Collection entries:
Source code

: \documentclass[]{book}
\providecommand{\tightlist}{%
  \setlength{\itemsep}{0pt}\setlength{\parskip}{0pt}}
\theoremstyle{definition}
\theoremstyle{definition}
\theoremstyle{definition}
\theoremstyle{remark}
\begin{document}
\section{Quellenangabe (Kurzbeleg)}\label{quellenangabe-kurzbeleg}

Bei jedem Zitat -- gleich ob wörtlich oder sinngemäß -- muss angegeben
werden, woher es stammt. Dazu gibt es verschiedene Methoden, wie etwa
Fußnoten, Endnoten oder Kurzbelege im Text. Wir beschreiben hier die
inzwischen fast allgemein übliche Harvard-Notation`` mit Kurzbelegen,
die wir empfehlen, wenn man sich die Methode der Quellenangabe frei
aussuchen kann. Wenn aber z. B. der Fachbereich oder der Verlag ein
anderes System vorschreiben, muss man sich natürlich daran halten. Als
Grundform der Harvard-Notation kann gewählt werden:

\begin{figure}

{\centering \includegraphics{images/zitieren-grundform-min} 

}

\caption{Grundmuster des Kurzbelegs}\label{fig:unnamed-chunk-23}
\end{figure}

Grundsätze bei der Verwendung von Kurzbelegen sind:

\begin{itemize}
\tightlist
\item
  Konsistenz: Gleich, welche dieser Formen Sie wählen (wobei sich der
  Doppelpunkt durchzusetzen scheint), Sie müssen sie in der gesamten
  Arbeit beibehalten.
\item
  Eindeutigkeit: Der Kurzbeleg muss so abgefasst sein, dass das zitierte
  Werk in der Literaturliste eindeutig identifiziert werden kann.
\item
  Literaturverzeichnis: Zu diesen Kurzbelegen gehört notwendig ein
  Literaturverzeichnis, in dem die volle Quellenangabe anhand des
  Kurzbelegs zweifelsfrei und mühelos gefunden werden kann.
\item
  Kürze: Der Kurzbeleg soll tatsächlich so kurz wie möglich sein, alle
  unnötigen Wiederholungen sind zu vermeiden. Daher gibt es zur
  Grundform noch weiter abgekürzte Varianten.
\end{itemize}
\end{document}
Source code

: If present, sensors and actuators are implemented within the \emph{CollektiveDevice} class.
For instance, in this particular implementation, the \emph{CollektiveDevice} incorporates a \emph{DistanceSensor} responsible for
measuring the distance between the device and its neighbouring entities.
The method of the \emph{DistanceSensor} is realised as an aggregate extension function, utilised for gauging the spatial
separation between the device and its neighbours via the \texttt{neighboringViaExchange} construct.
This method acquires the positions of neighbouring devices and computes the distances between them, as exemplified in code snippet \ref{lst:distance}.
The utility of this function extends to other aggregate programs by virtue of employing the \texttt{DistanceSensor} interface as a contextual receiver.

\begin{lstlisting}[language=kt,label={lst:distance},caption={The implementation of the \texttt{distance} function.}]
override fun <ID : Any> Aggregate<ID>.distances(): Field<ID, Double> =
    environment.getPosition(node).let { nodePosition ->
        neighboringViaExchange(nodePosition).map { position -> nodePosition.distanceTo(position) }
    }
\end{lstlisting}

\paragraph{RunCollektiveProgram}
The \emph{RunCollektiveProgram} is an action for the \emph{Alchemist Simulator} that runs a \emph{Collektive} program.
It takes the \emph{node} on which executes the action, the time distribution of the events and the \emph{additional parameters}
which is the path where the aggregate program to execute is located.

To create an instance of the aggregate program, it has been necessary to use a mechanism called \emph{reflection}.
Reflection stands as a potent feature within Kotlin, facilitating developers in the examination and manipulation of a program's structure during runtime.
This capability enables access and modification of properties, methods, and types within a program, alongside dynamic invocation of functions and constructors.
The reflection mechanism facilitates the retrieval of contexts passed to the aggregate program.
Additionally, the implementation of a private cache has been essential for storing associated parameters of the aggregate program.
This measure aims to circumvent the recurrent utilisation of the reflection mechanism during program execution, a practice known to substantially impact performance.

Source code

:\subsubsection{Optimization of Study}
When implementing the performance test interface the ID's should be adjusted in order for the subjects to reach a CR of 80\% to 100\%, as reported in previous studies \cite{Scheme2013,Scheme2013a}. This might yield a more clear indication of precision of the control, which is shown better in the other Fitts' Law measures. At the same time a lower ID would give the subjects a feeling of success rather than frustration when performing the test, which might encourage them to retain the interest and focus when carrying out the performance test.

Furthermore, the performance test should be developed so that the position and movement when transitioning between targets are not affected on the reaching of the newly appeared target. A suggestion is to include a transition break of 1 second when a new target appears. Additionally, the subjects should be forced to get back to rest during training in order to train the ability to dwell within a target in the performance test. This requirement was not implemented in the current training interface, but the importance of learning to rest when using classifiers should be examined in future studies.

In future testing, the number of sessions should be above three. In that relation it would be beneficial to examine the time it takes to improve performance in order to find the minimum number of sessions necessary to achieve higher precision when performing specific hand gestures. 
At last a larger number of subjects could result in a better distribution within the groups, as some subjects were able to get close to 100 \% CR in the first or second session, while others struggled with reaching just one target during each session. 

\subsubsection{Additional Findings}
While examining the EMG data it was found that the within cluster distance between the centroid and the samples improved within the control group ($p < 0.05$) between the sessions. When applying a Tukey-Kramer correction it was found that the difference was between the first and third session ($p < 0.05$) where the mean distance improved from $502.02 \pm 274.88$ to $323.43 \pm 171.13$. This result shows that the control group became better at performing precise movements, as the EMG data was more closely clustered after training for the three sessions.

YOUR GOAL → A verbatim transcription is needed of the lines above, starting at the line with "If present, sensors" and ending at the line with "which is the", both included, and of nothing else.

EXPECTED ANSWER →
: If present, sensors and actuators are implemented within the \emph{CollektiveDevice} class.
For instance, in this particular implementation, the \emph{CollektiveDevice} incorporates a \emph{DistanceSensor} responsible for
measuring the distance between the device and its neighbouring entities.
The method of the \emph{DistanceSensor} is realised as an aggregate extension function, utilised for gauging the spatial
separation between the device and its neighbours via the \texttt{neighboringViaExchange} construct.
This method acquires the positions of neighbouring devices and computes the distances between them, as exemplified in code snippet \ref{lst:distance}.
The utility of this function extends to other aggregate programs by virtue of employing the \texttt{DistanceSensor} interface as a contextual receiver.

\begin{lstlisting}[language=kt,label={lst:distance},caption={The implementation of the \texttt{distance} function.}]
override fun <ID : Any> Aggregate<ID>.distances(): Field<ID, Double> =
    environment.getPosition(node).let { nodePosition ->
        neighboringViaExchange(nodePosition).map { position -> nodePosition.distanceTo(position) }
    }
\end{lstlisting}

\paragraph{RunCollektiveProgram}
The \emph{RunCollektiveProgram} is an action for the \emph{Alchemist Simulator} that runs a \emph{Collektive} program.
It takes the \emph{node} on which executes the action, the time distribution of the events and the \emph{additional parameters}
which is the path where the aggregate program to execute is located.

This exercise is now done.